Linda Okazaki: Into the Light
Retrospective Exhibition to February 25, 2024
Bainbridge Island Museum of Art, 550 Winslow Way E. 206.451.4000, Hours: 10am-5pm daily.
Dazzling color paired with emotional depth and brilliant handling of the watercolor medium strike us right away in Linda Okazaki’s paintings in her retrospective exhibition at the Bainbridge Museum of Art. Okazaki has lived in Port Townsend for decades, and before that she lived in Eastern Washington, attending Washington State University for two degrees and then joining the faculty there in the 1970s. She was part of an informal group of faculty and graduate students, a relaxed connection because of the isolation of Pullman. I can remember when I was on the faculty there in the late 1980s (long after Linda Okazaki had left) the rural setting affected the artists in unusual ways. We had parties to look at the stars, bonfires for the fourth of July, and still plenty of time to work. The artists often engaged with the unique landscape, its stillness, its creatures, its odd palimpsests of earlier times (such as a disused railroad track).
Gaylen Hanson, by my time retired and painting full time in the tiny town of Palouse, was one of Okazaki’s professors. Near the beginning of the exhibition is a “studio conversation” of Gaylen and Vincent Van Gogh. We see Hanson’s presence in her art in the benevolent animals and birds that fill her paintings. But her birds multiply and congregate and disperse as in the wonderful recent painting, Birds Take Flight into Twilight, 2023. We see twenty different species of birds, each carefully observed, in a landscape filled with a rainbow of colors.
Another inspiration was the Bay Area artist Joan Brown, who also pursued a personal vocabulary of self-portraits, dancing, and swimming, in a fantasy world. Also important to her was the anguished imagery of Frida Kahlo, as we see in Letter to Frida, 1985.
The exhibition has numerous themes, but they are not clustered together; Curator Greg Robinson, in collaboration with the artist, conducts a symphony of phrases that build on one another, and repeat, each with a new variation. The themes given are “Personal Narrative, Domesticity and Nature Morte, Dream Logic, The Mother Wound, Landscape and Waterscape, Music, Song, and Theater, The Briarcliff series, and Birds.

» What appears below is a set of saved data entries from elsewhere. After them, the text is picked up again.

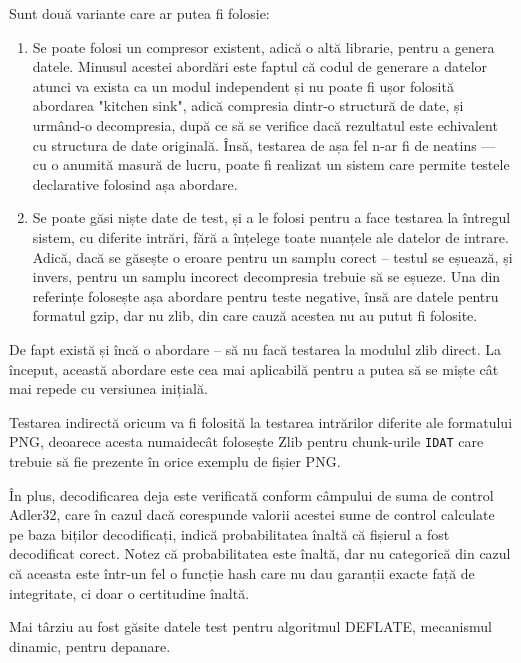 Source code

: \documentclass[a4paper,12pt]{report}
\begin{document}
Sunt două variante care ar putea fi folosie:
\begin{enumerate}
    \item
        Se poate folosi un compresor existent, adică o altă librarie, pentru a genera datele.
        Minusul acestei abordări este faptul că codul de generare a datelor atunci va exista
        ca un modul independent și nu poate fi ușor folosită abordarea "kitchen sink", adică
        compresia dintr-o structură de date, și urmând-o decompresia, după ce să se verifice
        dacă rezultatul este echivalent cu structura de date originală.
        Însă, testarea de așa fel n-ar fi de neatins --- cu o anumită masură de lucru,
        poate fi realizat un sistem care permite testele declarative folosind așa abordare.
    \item
        Se poate găsi niște date de test, și a le folosi pentru a face testarea
        la întregul sistem, cu diferite intrări, fără a înțelege toate nuanțele ale datelor de intrare.
        Adică, dacă se găsește o eroare pentru un samplu corect -- testul se eșuează,
        și invers, pentru un samplu incorect decompresia trebuie să se eșueze.
        Una din referințe \cite{gzip_impl} folosește așa abordare pentru teste negative,
        însă are datele pentru formatul gzip, dar nu zlib, din care cauză acestea nu au putut fi folosite.
\end{enumerate}

De fapt există și încă o abordare -- să nu facă testarea la modulul zlib direct.
La început, această abordare este cea mai aplicabilă pentru a putea să se miște cât mai repede cu versiunea inițială.

Testarea indirectă oricum va fi folosită la testarea intrărilor diferite ale formatului \ac{PNG},
deoarece acesta numaidecât folosește Zlib pentru chunk-urile \texttt{IDAT} care trebuie să fie prezente
în orice exemplu de fișier \ac{PNG}.

În plus, decodificarea deja este verificată conform câmpului de suma de control Adler32,
care în cazul dacă corespunde valorii acestei sume de control calculate pe baza biților decodificați,
indică probabilitatea înaltă că fișierul a fost decodificat corect. 
Notez că probabilitatea este înaltă, dar nu categorică din cazul că aceasta este într-un fel o funcție hash
care nu dau garanții exacte față de integritate, ci doar o certitudine înaltă.

Mai târziu au fost găsite datele test pentru algoritmul DEFLATE,
mecanismul dinamic, pentru depanare\cite{deflate_tests}.
\end{document}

My own response is that water is the dominant subject that encompasses all the others. First, there is the transparency of watercolor which conveys many moods. At the outset of the exhibition, we see Evening Departure, 1980. The sea (Puget Sound) swirls around the boat, as the artist, accompanied by her dog, is held in the arms of a large wolf. The embrace is tender, but the image suggests anxiety. This represents on one level her departure from many years in Eastern Washington to live in Port Townsend on the Olympic Peninsula.
But on another level, we can sense her fear of starting over in an entirely new environment through the imaginary, but gentle embrace of a wolf.
In River Story Return, 1989, the artist now depicts herself nude in the water, carrying a raven and reaching for the shore as a glass vessel floats toward her and a person in a red and black striped robe fails to connect to her. Desperation is palpable, expressed through the color, textures, and images. Crypt Swimmers heightens the sense of danger as several figures swim among heavy columns and arches.
When Okazaki was six, her mother was murdered by a stalker who then committed suicide. For the first time, the artist is showing several works that refer to this trauma, each more explicit than the last. The earliest is a pencil drawing made while in art school, but later large watercolors confront this painful subject with a courageous directness.
Not surprisingly then, the overall sensation of the exhibition is one of unease, everything is off kilter, filled with undecipherable metaphors, particularly in the still life paintings of tables set vertically against the picture plane and filled with odd objects. Much of the imagery is from dreams, dreams that suggest struggles to just find a firm footing particularly in juxtaposition with water. It is timely that the exhibition “Hokusai Inspiration and Influence” is at the Seattle Art Museum: Hokusai was a master of painting water. The artist clearly has an affinity with him.
But I will end where I began with the dazzling color: Okazaki immersed herself in a study of Goethe’s color theory and then made her own color charts in order to exactly convey the emotions that she wanted to express. So seeing these paintings through color first gives us a feeling of comfort and sometimes joy, even as the paintings themselves take us on a fantastic adventure.